▶ [Task details] Your answer should be every line below that includes the word "image".

▶ [Data for this task]
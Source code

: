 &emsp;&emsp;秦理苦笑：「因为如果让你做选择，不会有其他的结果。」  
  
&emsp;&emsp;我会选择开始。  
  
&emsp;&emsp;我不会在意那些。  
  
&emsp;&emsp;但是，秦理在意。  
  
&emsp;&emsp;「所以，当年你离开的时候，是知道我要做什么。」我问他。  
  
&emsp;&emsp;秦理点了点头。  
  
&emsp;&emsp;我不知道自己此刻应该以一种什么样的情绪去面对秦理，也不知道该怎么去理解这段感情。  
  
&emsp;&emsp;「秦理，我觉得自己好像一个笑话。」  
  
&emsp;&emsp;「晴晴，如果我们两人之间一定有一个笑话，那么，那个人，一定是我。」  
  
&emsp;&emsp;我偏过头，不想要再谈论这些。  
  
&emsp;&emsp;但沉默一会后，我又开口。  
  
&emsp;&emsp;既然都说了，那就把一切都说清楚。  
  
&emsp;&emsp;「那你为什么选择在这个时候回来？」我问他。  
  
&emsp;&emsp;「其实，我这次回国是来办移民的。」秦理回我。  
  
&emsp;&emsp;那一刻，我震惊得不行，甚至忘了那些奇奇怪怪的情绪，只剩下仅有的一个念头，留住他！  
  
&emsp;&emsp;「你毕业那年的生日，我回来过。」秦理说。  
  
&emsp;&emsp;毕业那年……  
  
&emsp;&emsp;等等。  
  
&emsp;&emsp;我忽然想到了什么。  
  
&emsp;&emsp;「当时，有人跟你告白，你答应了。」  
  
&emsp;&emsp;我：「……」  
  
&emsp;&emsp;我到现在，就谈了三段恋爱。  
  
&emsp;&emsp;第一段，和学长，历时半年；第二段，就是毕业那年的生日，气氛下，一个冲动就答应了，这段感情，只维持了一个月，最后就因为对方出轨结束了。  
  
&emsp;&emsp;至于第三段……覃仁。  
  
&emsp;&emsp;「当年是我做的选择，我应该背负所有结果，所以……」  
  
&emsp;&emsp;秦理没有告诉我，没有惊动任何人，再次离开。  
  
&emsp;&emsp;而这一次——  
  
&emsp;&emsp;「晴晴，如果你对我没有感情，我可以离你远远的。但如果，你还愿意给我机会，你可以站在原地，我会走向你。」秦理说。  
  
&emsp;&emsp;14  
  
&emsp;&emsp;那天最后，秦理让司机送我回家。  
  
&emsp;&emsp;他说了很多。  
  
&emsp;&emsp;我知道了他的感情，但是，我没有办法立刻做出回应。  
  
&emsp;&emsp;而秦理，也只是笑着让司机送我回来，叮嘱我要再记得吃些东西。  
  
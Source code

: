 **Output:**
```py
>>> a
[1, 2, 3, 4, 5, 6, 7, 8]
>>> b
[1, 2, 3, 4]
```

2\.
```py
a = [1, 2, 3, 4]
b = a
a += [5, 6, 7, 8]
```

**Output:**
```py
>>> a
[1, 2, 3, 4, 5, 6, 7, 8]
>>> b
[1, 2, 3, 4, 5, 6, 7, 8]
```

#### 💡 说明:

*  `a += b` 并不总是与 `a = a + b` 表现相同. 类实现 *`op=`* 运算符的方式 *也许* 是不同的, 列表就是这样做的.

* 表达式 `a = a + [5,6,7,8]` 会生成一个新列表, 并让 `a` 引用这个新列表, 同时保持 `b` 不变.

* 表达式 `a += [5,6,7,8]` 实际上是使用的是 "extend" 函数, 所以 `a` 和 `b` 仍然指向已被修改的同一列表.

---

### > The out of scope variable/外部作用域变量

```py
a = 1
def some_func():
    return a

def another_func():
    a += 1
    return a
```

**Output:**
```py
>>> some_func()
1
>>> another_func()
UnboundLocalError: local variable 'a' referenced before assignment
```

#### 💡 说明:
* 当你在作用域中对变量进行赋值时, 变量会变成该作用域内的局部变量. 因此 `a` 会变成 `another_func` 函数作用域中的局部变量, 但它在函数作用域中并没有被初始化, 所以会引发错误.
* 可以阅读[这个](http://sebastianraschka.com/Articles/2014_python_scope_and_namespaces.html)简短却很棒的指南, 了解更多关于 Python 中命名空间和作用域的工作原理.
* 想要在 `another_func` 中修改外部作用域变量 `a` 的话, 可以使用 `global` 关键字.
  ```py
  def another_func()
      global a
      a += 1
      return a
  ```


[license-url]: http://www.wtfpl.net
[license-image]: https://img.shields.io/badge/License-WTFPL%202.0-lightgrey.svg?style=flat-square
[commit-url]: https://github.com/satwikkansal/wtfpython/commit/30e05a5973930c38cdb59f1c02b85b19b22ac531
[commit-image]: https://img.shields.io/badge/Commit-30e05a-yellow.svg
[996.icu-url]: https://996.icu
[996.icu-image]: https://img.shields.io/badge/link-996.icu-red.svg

▶ [Reply to the task]
[license-image]: https://img.shields.io/badge/License-WTFPL%202.0-lightgrey.svg?style=flat-square
[commit-image]: https://img.shields.io/badge/Commit-30e05a-yellow.svg
[996.icu-image]: https://img.shields.io/badge/link-996.icu-red.svg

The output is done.